Stored items:
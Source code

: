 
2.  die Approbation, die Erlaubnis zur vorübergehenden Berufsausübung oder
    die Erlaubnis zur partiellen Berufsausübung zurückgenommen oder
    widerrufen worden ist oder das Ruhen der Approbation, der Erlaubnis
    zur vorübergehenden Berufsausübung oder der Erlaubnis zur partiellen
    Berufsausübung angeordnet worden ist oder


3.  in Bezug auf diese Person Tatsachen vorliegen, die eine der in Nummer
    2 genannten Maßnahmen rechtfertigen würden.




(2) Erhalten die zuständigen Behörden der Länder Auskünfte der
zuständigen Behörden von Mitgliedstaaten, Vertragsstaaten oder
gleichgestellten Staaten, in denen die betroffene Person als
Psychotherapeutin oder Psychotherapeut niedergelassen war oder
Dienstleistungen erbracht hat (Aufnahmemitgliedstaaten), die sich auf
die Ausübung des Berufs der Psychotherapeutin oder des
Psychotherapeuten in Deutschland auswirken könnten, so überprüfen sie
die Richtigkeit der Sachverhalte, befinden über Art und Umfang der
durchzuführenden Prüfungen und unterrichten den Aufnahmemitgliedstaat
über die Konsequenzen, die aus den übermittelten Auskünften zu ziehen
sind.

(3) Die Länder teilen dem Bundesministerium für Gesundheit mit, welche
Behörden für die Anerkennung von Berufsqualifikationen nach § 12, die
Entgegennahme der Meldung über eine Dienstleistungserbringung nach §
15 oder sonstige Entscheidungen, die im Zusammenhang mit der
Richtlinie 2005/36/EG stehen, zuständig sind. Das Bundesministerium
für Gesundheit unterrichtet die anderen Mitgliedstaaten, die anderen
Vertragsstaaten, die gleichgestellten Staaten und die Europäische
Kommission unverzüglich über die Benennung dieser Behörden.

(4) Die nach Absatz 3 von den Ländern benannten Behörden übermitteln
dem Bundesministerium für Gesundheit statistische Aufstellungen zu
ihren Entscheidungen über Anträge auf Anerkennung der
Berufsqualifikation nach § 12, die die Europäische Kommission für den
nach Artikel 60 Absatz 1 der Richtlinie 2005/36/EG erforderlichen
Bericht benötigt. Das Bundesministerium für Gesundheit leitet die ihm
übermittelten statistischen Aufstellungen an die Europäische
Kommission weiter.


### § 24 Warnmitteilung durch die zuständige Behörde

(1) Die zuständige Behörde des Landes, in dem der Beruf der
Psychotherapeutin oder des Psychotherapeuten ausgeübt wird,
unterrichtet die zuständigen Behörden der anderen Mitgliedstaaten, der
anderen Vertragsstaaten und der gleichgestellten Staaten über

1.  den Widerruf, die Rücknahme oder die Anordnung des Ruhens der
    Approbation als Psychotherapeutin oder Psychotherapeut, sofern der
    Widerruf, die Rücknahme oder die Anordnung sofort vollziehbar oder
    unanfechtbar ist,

## Instructions to follow:
From the opening line of the data above through the line holding "Behörden für die", give every line again exactly as it stands.

## Task result:
Source code

: 
2.  die Approbation, die Erlaubnis zur vorübergehenden Berufsausübung oder
    die Erlaubnis zur partiellen Berufsausübung zurückgenommen oder
    widerrufen worden ist oder das Ruhen der Approbation, der Erlaubnis
    zur vorübergehenden Berufsausübung oder der Erlaubnis zur partiellen
    Berufsausübung angeordnet worden ist oder


3.  in Bezug auf diese Person Tatsachen vorliegen, die eine der in Nummer
    2 genannten Maßnahmen rechtfertigen würden.




(2) Erhalten die zuständigen Behörden der Länder Auskünfte der
zuständigen Behörden von Mitgliedstaaten, Vertragsstaaten oder
gleichgestellten Staaten, in denen die betroffene Person als
Psychotherapeutin oder Psychotherapeut niedergelassen war oder
Dienstleistungen erbracht hat (Aufnahmemitgliedstaaten), die sich auf
die Ausübung des Berufs der Psychotherapeutin oder des
Psychotherapeuten in Deutschland auswirken könnten, so überprüfen sie
die Richtigkeit der Sachverhalte, befinden über Art und Umfang der
durchzuführenden Prüfungen und unterrichten den Aufnahmemitgliedstaat
über die Konsequenzen, die aus den übermittelten Auskünften zu ziehen
sind.

(3) Die Länder teilen dem Bundesministerium für Gesundheit mit, welche
Behörden für die Anerkennung von Berufsqualifikationen nach § 12, die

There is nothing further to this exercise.